En cette période de grand rush consumériste pré-noël,
Darkplanneur: Pourquoi le nom Eternamé et quel en est le sens ?
Sarah Besnainou: Eternamé signifie « rends-moi éternel » en grec. Le nom traduit cette idée d’intemporalité que nous essayons d’entretenir au sein de notre marque de joaillerie. Se lancer dans la joaillerie est une épreuve complexe dès lors qu’il n’y a rien dans votre famille qui vous destine à ce métier-là. Trouver sa légitimité dans le cercle des joailliers n’est pas évident. J’ai donc ressenti le besoin de me doter d’un nom susceptible de renforcer ma crédibilité sur le marché et qui donnerait l’impression à mes clients, que ma marque était établie, qu’il ne s’agissait pas d’une simple lubie.

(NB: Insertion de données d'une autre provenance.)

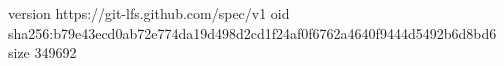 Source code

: version https://git-lfs.github.com/spec/v1
oid sha256:b79e43ecd0ab72e774da19d498d2cd1f24af0f6762a4640f9444d5492b6d8bd6
size 349692
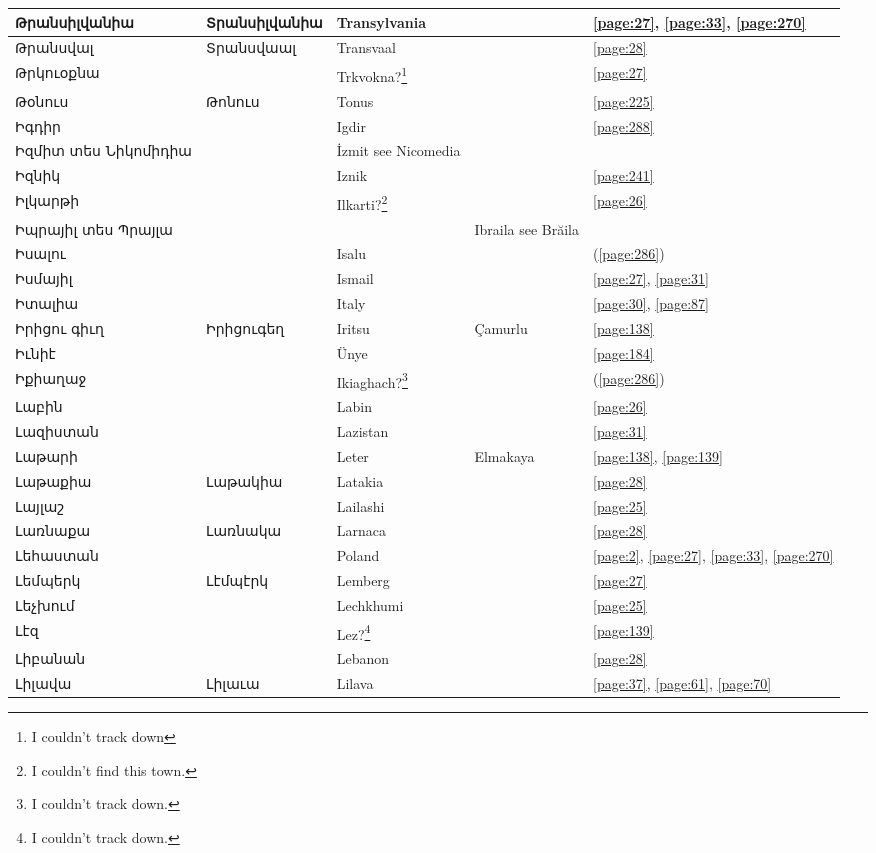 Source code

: \begin{center}
\begin{longtable}{|p{}|p{3cm}|p{3cm}|p{2cm}|p{3cm}|}
Թրանսիլվանիա&Տրանսիլվանիա
&Transylvania & &\ref{page:27}, \ref{page:33}, \ref{page:270}\\ \hline
Թրանսվալ&Տրանսվաալ & Transvaal& &\ref{page:28}\\ \hline
Թրկուօքնա& &Trkvokna?\footnote{I couldn't track down}& &\ref{page:27}\\ \hline
Թօնուս& Թոնուս& Tonus& &\ref{page:225}\\ \hline
Իգդիր& & Igdir& &\ref{page:288}\\ \hline
Իզմիտ տես Նիկոմիդիա& &İzmit see Nicomedia & &\\ \hline
Իզնիկ& & Iznik& &\ref{page:241}\\ \hline
Իլկարթի& &Ilkarti?\footnote{I couldn't find this town.} & &\ref{page:26}\\ \hline
Իպրայիլ տես Պրայլա& & &Ibraila see Brăila &\\ \hline
Իսալու& & Isalu& &(\ref{page:286})\\ \hline
Իսմայիլ& & Ismail& &\ref{page:27}, \ref{page:31}\\ \hline
Իտալիա& &Italy & &\ref{page:30}, \ref{page:87}\\ \hline
Իրիցու գիւղ& Իրիցուգեղ&Iritsu &Çamurlu &\ref{page:138}\\ \hline
Իւնիէ& & Ünye& &\ref{page:184}\\ \hline
Իքիաղաջ& &Ikiaghach?\footnote{I couldn't track down.} & &(\ref{page:286})\\ \hline
Լաբին& & Labin& &\ref{page:26}\\ \hline
Լազիստան& &Lazistan & &\ref{page:31}\\ \hline
Լաթարի& & Leter &Elmakaya &\ref{page:138}, \ref{page:139}\\ \hline
Լաթաքիա&   Լաթակիա & Latakia& &\ref{page:28}\\ \hline
Լայլաշ& & Lailashi& &\ref{page:25}\\ \hline
Լառնաքա& Լառնակա& Larnaca& &\ref{page:28}\\ \hline
Լեհաստան& &Poland & &\ref{page:2}, \ref{page:27}, \ref{page:33}, \ref{page:270}\\ \hline
Լեմպերկ& Լէմպէրկ& Lemberg& &\ref{page:27}\\ \hline
Լեչխում& &Lechkhumi & &\ref{page:25}\\ \hline
Լէզ& & Lez?\footnote{I couldn't track down.}& &\ref{page:139}\\ \hline
Լիբանան& &Lebanon & &\ref{page:28}\\ \hline
Լիլավա&Լիլաւա &Lilava & &\ref{page:37}, \ref{page:61}, \ref{page:70}\\ \hline

\end{longtable}
\end{center}
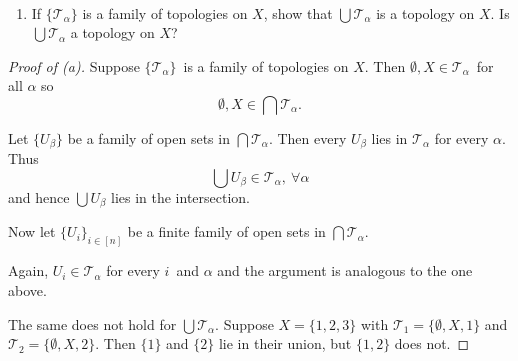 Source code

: \documentclass[11pt]{article}
\begin{document}
\begin{prob}[Problem 4]
    \medskip 
    \
    \begin{enumerate}[label=\alph*)]
        \item If $\{\mathcal T_\alpha\}$ is a 
            family of topologies on $X$, show that $\bigcup \mathcal T_\alpha$
            is a topology on $X$. Is $\bigcup \mathcal T_\alpha$ 
            a topology on $X$? 
    \end{enumerate}
\end{prob}
\begin{proof}[Proof of (a)]
    Suppose $\{\mathcal T_\alpha\}$ is a family of 
    topologies on $X$. Then 
    $\emptyset, X \in \mathcal T_\alpha$ for all $\alpha$ so 
    \[
        \emptyset, X \in \bigcap \mathcal T_\alpha. 
    \]

    Let $\{U_\beta\}$ be a family of open sets in 
    $\bigcap \mathcal T_\alpha$. Then 
    every $U_\beta$ lies in $\mathcal T_\alpha$ for every $\alpha$. 
    Thus 
    \[
        \bigcup U_\beta \in \mathcal T_\alpha, \ \forall \alpha
    \]
    and hence $\bigcup U_\beta$ lies in the intersection. 

    Now let $\{U_i\}_{i\in[n]}$ be a finite family of open sets in 
    $\bigcap \mathcal T_\alpha$. 

    Again, $U_i \in \mathcal T_\alpha$ for every $i$ and $\alpha$ and 
    the argument is analogous to the one above. 

    The same does not hold for $\bigcup \mathcal T_\alpha$. 
    Suppose $X = \{1,2,3\}$ with 
    $\mathcal T_1 = \{\emptyset, X, 1\}$ and $\mathcal T_2 = 
    \{\emptyset, X, 2\}$. Then 
    $\{1\}$ and $\{2\}$ lie in their union, but $\{1,2\}$ does not. 
\end{proof}
\end{document}
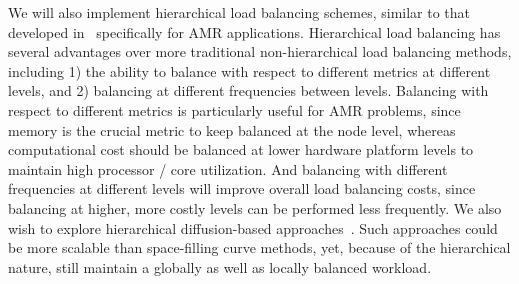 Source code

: \documentclass[11pt,letterpaper]{article}
\begin{document}

%
We will also implement hierarchical load balancing schemes, similar to
that developed in~\cite{LaTa06} specifically for AMR applications.
Hierarchical load balancing has several advantages over more
traditional non-hierarchical load balancing methods, including 1) the
ability to balance with respect to different metrics at different
levels, and 2) balancing at different frequencies between levels.
Balancing with respect to different metrics is particularly useful for
AMR problems, since memory is the crucial metric to keep balanced at
the node level, whereas computational cost should be balanced at lower
hardware platform levels to maintain high processor / core
utilization.  And balancing with different frequencies at different
levels will improve overall load balancing costs, since balancing at
higher, more costly levels can be performed less frequently.  We also
wish to explore hierarchical diffusion-based approaches~\cite{ScKa97}.
Such approaches could be more scalable than space-filling curve
methods, yet, because of the hierarchical nature, still maintain a
globally as well as locally balanced workload.

% 
\end{document}

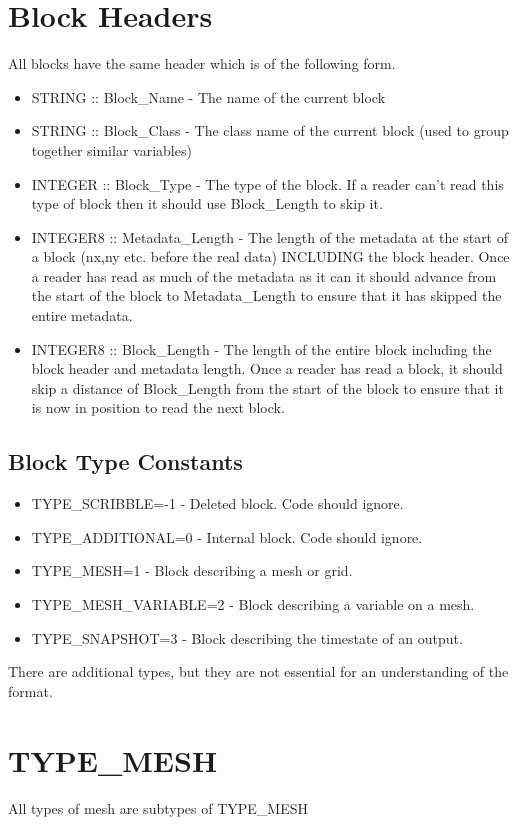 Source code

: \documentclass[8pt]{article}
\begin{document}
\section{Block Headers}
All blocks have the same header which is of the following form.\\
\begin{itemize}
\item STRING :: Block\_Name - The name of the current block
\item STRING :: Block\_Class - The class name of the current block (used to group together similar variables)
\item INTEGER :: Block\_Type - The type of the block. If a reader can't read this type of block then it should use Block\_Length to skip it.
\item INTEGER8 :: Metadata\_Length - The length of the metadata at the start of a block (nx,ny etc. before the real data) INCLUDING the block header. Once a reader has read as much of the metadata as it can it should advance from the start of the block to Metadata\_Length to ensure that it has skipped the entire metadata.
\item INTEGER8 :: Block\_Length - The length of the entire block including the block header and metadata length. Once a reader has read a block, it should skip a distance of Block\_Length from the start of the block to ensure that it is now in position to read the next block.
\end{itemize}
\subsection{Block Type Constants}
\begin{itemize}
  \item TYPE\_SCRIBBLE=-1 - Deleted block. Code should ignore.
  \item TYPE\_ADDITIONAL=0 - Internal block. Code should ignore.
  \item TYPE\_MESH=1 - Block describing a mesh or grid.
  \item TYPE\_MESH\_VARIABLE=2 - Block describing a variable on a mesh.
  \item TYPE\_SNAPSHOT=3 - Block describing the timestate of an output.
\end{itemize}
There are additional types, but they are not essential for an understanding of the format.
\section{TYPE\_MESH}
All types of mesh are subtypes of TYPE\_MESH
\end{document}
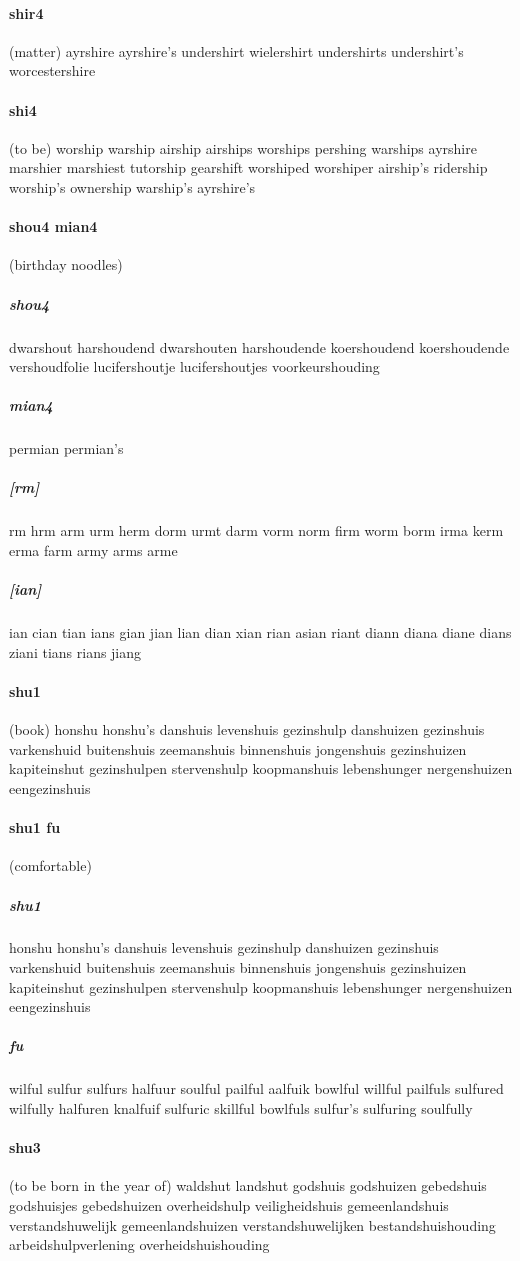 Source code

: \documentclass{article}
\begin{document}
\paragraph{shir4}(matter) ayrshire
ayrshire's
undershirt
wielershirt
undershirts
undershirt's
worcestershire
\paragraph{shi4}(to be) worship
warship
airship
airships
worships
pershing
warships
ayrshire
marshier
marshiest
tutorship
gearshift
worshiped
worshiper
airship's
ridership
worship's
ownership
warship's
ayrshire's
\paragraph{shou4 mian4}(birthday noodles) \subparagraph{shou4}dwarshout
harshoudend
dwarshouten
harshoudende
koershoudend
koershoudende
vershoudfolie
lucifershoutje
lucifershoutjes
voorkeurshouding
\subparagraph{mian4}permian
permian's
\subparagraph{[rm]}rm
hrm
arm
urm
herm
dorm
urmt
darm
vorm
norm
firm
worm
borm
irma
kerm
erma
farm
army
arms
arme
\subparagraph{[ian]}ian
cian
tian
ians
gian
jian
lian
dian
xian
rian
asian
riant
diann
diana
diane
dians
ziani
tians
rians
jiang
\paragraph{shu1}(book) honshu
honshu's
danshuis
levenshuis
gezinshulp
danshuizen
gezinshuis
varkenshuid
buitenshuis
zeemanshuis
binnenshuis
jongenshuis
gezinshuizen
kapiteinshut
gezinshulpen
stervenshulp
koopmanshuis
lebenshunger
nergenshuizen
eengezinshuis
\paragraph{shu1 fu}(comfortable) \subparagraph{shu1}honshu
honshu's
danshuis
levenshuis
gezinshulp
danshuizen
gezinshuis
varkenshuid
buitenshuis
zeemanshuis
binnenshuis
jongenshuis
gezinshuizen
kapiteinshut
gezinshulpen
stervenshulp
koopmanshuis
lebenshunger
nergenshuizen
eengezinshuis
\subparagraph{fu}wilful
sulfur
sulfurs
halfuur
soulful
pailful
aalfuik
bowlful
willful
pailfuls
sulfured
wilfully
halfuren
knalfuif
sulfuric
skillful
bowlfuls
sulfur's
sulfuring
soulfully
\paragraph{shu3}(to be born in the year of) waldshut
landshut
godshuis
godshuizen
gebedshuis
godshuisjes
gebedshuizen
overheidshulp
veiligheidshuis
gemeenlandshuis
verstandshuwelijk
gemeenlandshuizen
verstandshuwelijken
bestandshuishouding
arbeidshulpverlening
overheidshuishouding
\end{document}
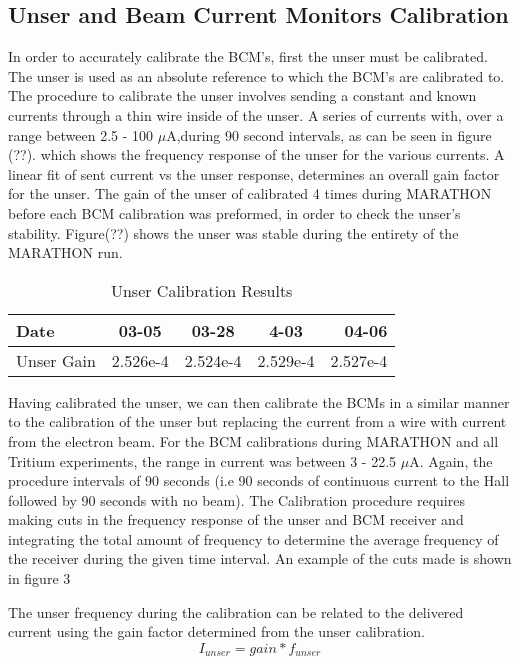 \subsection{Unser and Beam Current Monitors Calibration}
In order to accurately calibrate the BCM's, first the unser must be calibrated. The unser is used as an absolute reference to which the BCM's are calibrated to. The procedure to calibrate the unser involves sending a constant and known currents through a thin wire inside of the unser. A series of currents with, over a range between 2.5 - 100 $\mu$A,during 90 second intervals, as can be seen in figure (??). which shows the frequency response of the unser for the various currents. A linear fit of sent current vs the unser response, determines an overall gain factor for the unser. The gain of the unser of calibrated 4 times during MARATHON before each BCM calibration was preformed, in order to check the unser's stability. Figure(??) shows the unser was stable during the entirety of the MARATHON run. 

\begin{table}[ht]
\caption{Unser Calibration Results}
\begin{center}
\begin{tabular}{l| c| c| c| r}
Date & 03-05 & 03-28 & 4-03 & 04-06  \\
\hline
Unser Gain & 2.526e-4 & 2.524e-4 & 2.529e-4 & 2.527e-4\\
\end{tabular}
\end{center}
\end{table}

Having calibrated the unser, we can then calibrate the BCMs in a similar manner to the calibration of the unser but replacing the current from a wire with current from the electron beam. For the BCM calibrations during MARATHON and all Tritium experiments, the range in current was between 3 - 22.5 $\mu$A. Again, the procedure intervals of 90 seconds (i.e 90 seconds of continuous current to the Hall followed by 90 seconds with no beam). 
The Calibration procedure requires making cuts in the frequency response of the unser and BCM receiver and integrating the total amount of frequency to determine the average frequency of the receiver during the given time interval. An example of the cuts made is shown in figure 3

The unser frequency during the calibration can be related to the delivered current using the gain factor determined from the unser calibration. 
\begin{equation}
I_{unser} = gain * f_{unser}
\end{equation}

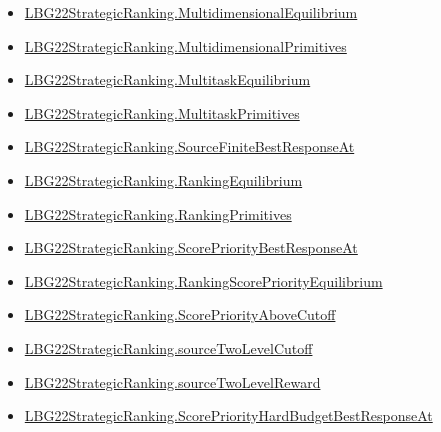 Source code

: \documentclass[10pt]{article}
\begin{document}
\begin{itemize}[leftmargin=1.2em]
\begin{itemize}[leftmargin=1.2em]
\item \hyperlink{paper-prerequisite-b201854e4e4dd891}{LBG22\allowbreak{}Strategic\allowbreak{}Ranking.\allowbreak{}Multidimensional\allowbreak{}Equilibrium}
\item \hyperlink{paper-prerequisite-8e74a377842bef95}{LBG22\allowbreak{}Strategic\allowbreak{}Ranking.\allowbreak{}Multidimensional\allowbreak{}Primitives}
\item \hyperlink{paper-prerequisite-b504d72e1e0de867}{LBG22\allowbreak{}Strategic\allowbreak{}Ranking.\allowbreak{}Multitask\allowbreak{}Equilibrium}
\item \hyperlink{paper-prerequisite-3c93745e73ce0a63}{LBG22\allowbreak{}Strategic\allowbreak{}Ranking.\allowbreak{}Multitask\allowbreak{}Primitives}
\item \hyperlink{paper-prerequisite-519e321cd0957049}{LBG22\allowbreak{}Strategic\allowbreak{}Ranking.\allowbreak{}Source\allowbreak{}Finite\allowbreak{}Best\allowbreak{}Response\allowbreak{}At}
\item \hyperlink{paper-prerequisite-2a1b692f4e3136c6}{LBG22\allowbreak{}Strategic\allowbreak{}Ranking.\allowbreak{}Ranking\allowbreak{}Equilibrium}
\item \hyperlink{paper-prerequisite-9bbcc12f4a1736bf}{LBG22\allowbreak{}Strategic\allowbreak{}Ranking.\allowbreak{}Ranking\allowbreak{}Primitives}
\item \hyperlink{paper-prerequisite-2dc31b75c00d0d1b}{LBG22\allowbreak{}Strategic\allowbreak{}Ranking.\allowbreak{}Score\allowbreak{}Priority\allowbreak{}Best\allowbreak{}Response\allowbreak{}At}
\item \hyperlink{paper-prerequisite-f396601c268691e5}{LBG22\allowbreak{}Strategic\allowbreak{}Ranking.\allowbreak{}Ranking\allowbreak{}Score\allowbreak{}Priority\allowbreak{}Equilibrium}
\item \hyperlink{paper-prerequisite-38434fa78df931b7}{LBG22\allowbreak{}Strategic\allowbreak{}Ranking.\allowbreak{}Score\allowbreak{}Priority\allowbreak{}Above\allowbreak{}Cutoff}
\item \hyperlink{paper-prerequisite-f88aac58507e44ca}{LBG22\allowbreak{}Strategic\allowbreak{}Ranking.\allowbreak{}source\allowbreak{}Two\allowbreak{}Level\allowbreak{}Cutoff}
\item \hyperlink{paper-prerequisite-30d97cd43eb79017}{LBG22\allowbreak{}Strategic\allowbreak{}Ranking.\allowbreak{}source\allowbreak{}Two\allowbreak{}Level\allowbreak{}Reward}
\item \hyperlink{paper-prerequisite-c64406972a4c963f}{LBG22\allowbreak{}Strategic\allowbreak{}Ranking.\allowbreak{}Score\allowbreak{}Priority\allowbreak{}Hard\allowbreak{}Budget\allowbreak{}Best\allowbreak{}Response\allowbreak{}At}

\end{itemize}
\end{itemize}
\end{document}
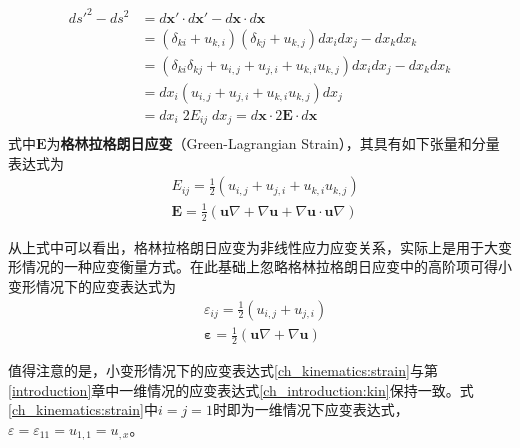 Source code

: \begin{equation}
\begin{split}
    ds'^2 - ds^2 &= d\boldsymbol x' \cdot d\boldsymbol x' - d\boldsymbol x \cdot d\boldsymbol x \\
                 &= (\delta_{ki} + u_{k,i})(\delta_{kj} + u_{k,j}) dx_i dx_j - dx_k dx_k \\
                 &= (\delta_{ki}\delta_{kj} + u_{i,j} + u_{j,i} + u_{k,i}u_{k,j}) dx_i dx_j - dx_k dx_k \\
                 &= dx_i (u_{i,j} + u_{j,i} + u_{k,i}u_{k,j}) dx_j \\
                 &= dx_i \; 2E_{ij} \; dx_j
                  = d\boldsymbol x \cdot 2\boldsymbol E \cdot d\boldsymbol x \\
\end{split}
\end{equation}
式中$\boldsymbol E$为\textbf{格林拉格朗日应变}（Green-Lagrangian Strain），其具有如下张量和分量表达式为
\begin{subequations}
\begin{align}
    &E_{ij} = \frac{1}{2}(u_{i,j} + u_{j,i} + u_{k,i}u_{k,j}) \\
    &\boldsymbol E = \frac{1}{2}(\boldsymbol u \nabla + \nabla \boldsymbol u + \nabla \boldsymbol u \cdot \boldsymbol u \nabla)
\end{align}
\end{subequations} \par
从上式中可以看出，格林拉格朗日应变为非线性应力应变关系，实际上是用于大变形情况的一种应变衡量方式。在此基础上忽略格林拉格朗日应变中的高阶项可得小变形情况下的应变表达式为
\begin{subequations}\label{ch_kinematics:strain}
\begin{align}
&\varepsilon_{ij} = \frac{1}{2}(u_{i,j}+u_{j,i}) \\
&\boldsymbol \varepsilon = \frac{1}{2}(\boldsymbol u \nabla + \nabla \boldsymbol u)
\end{align}
\end{subequations}\par
值得注意的是，小变形情况下的应变表达式\eqref{ch_kinematics:strain}与第\ref{introduction}章中一维情况的应变表达式\eqref{ch_introduction:kin}保持一致。式\eqref{ch_kinematics:strain}中$i=j=1$时即为一维情况下应变表达式，$\varepsilon=\varepsilon_{11} = u_{1,1} = u_{,x}$。

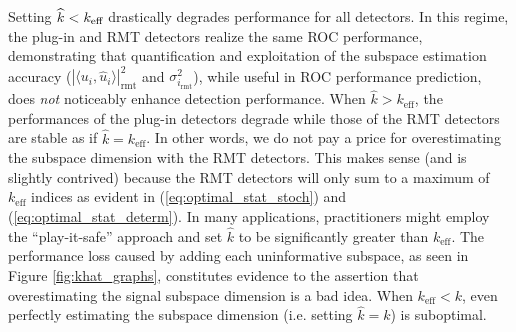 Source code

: Setting $\widehat{k} < k_\text{eff}$ drastically degrades performance for all detectors. In this regime, the plug-in and RMT detectors realize the same ROC performance, demonstrating that quantification and exploitation of the subspace estimation accuracy ($|\langle u_i,\widehat{u}_i\rangle |^2_{\text{rmt}}$ and $\sigma_{i_\text{rmt}}^2$), while useful in ROC performance prediction, does \textit{not} noticeably enhance detection performance. When $\widehat{k} > k_\text{eff}$, the performances of the plug-in detectors degrade while those of the RMT detectors are stable as if $\widehat{k}=k_\text{eff}$. In other words, we do not pay a price for overestimating the subspace dimension with the RMT detectors. This makes sense (and is slightly contrived) because the RMT detectors will only sum to a maximum of $k_\text{eff}$ indices as evident in (\ref{eq:optimal_stat_stoch}) and (\ref{eq:optimal_stat_determ}). In many applications, practitioners might employ the ``play-it-safe'' approach and set $\widehat{k}$ to be significantly greater than $k_\text{eff}$. The performance loss caused by adding each uninformative subspace, as seen in Figure \ref{fig:khat_graphs}, constitutes evidence to the assertion that overestimating the signal subspace dimension is a bad idea. When $k_\text{eff} < k$, even perfectly estimating the subspace dimension (i.e. setting $\widehat{k} = k$) is suboptimal.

D: Ne vouliez-vous pas créer votre marque Eternamé initialement pour lancer des boutons de manchettes ?
SB: Effectivement en 2006 j’ai eu très envie de témoigner l’amour que je portais à mon compagnon. Las, en faisant le tour des boutiques parisiennes je n’ai rien trouvé qui soit personnalisé, j’avais pourtant vraiment envie de cette singularité. Je suis une personne très entière et j’éprouve le besoin d’offrir des objets que j’ai moi-même customisé, j’ai donc décidé de dessiner cette paire de boutons de manchettes, j’adorais cette première idée de création qui allait devenir de plus en plus une passion. Si le nom Eternamé figure deux fois dans le logo c’est bien parce que la maison embrasse modernité et présent avec deux typographies distinctes. Si vous regardez notre logo vous pourrez percevoir les deux E entrelacés formant un sablier. J’ai essayé de décliner tous ces codes pour définir mon identité.
D: Voulez-vous dire que vos inspirations seraient d’abord d’essence masculine ?
SB: Pas tout à fait. Je dirais qu’il s’en dégage une force émotionnelle. Il faut que l’idée parte d’un sentiment fort que j’ai personnellement ressenti. Si vous me dîtes « viens assieds-toi, dessine » je vous répondrai que j’en suis bien incapable. Je ne suis pas une créatrice à proprement parler, par contre je sais ressentir une émotion et la traduire sur le papier.
D: Comment définiriez-vous le style Eternamé ?
SB: Je pense que c’est une pièce de joaillerie englobant tous les traits de la joaillerie traditionnelle mais relevée par des matériaux contemporains.
D: Je rebondis sur ce que vous avez dit : vous vous défendez d’être perçue comme une créatrice, quel nom donnez-vous à votre métier du coup ? Seriez-vous styliste ?
SB: Je ne suis pas créatrice dans l’âme. Pas plus que je ne suis née avec un crayon dans la main. Ma passion ne réside pas dans le fait de dessiner des pièces mais bien dans la faculté que j’ai à imaginer, visualiser puis à faire réaliser des pièces façonnées par mon esprit.
D: D’accord, vous êtes donc « créative » et non pas créatrice. Quel est le rythme de vos collections ?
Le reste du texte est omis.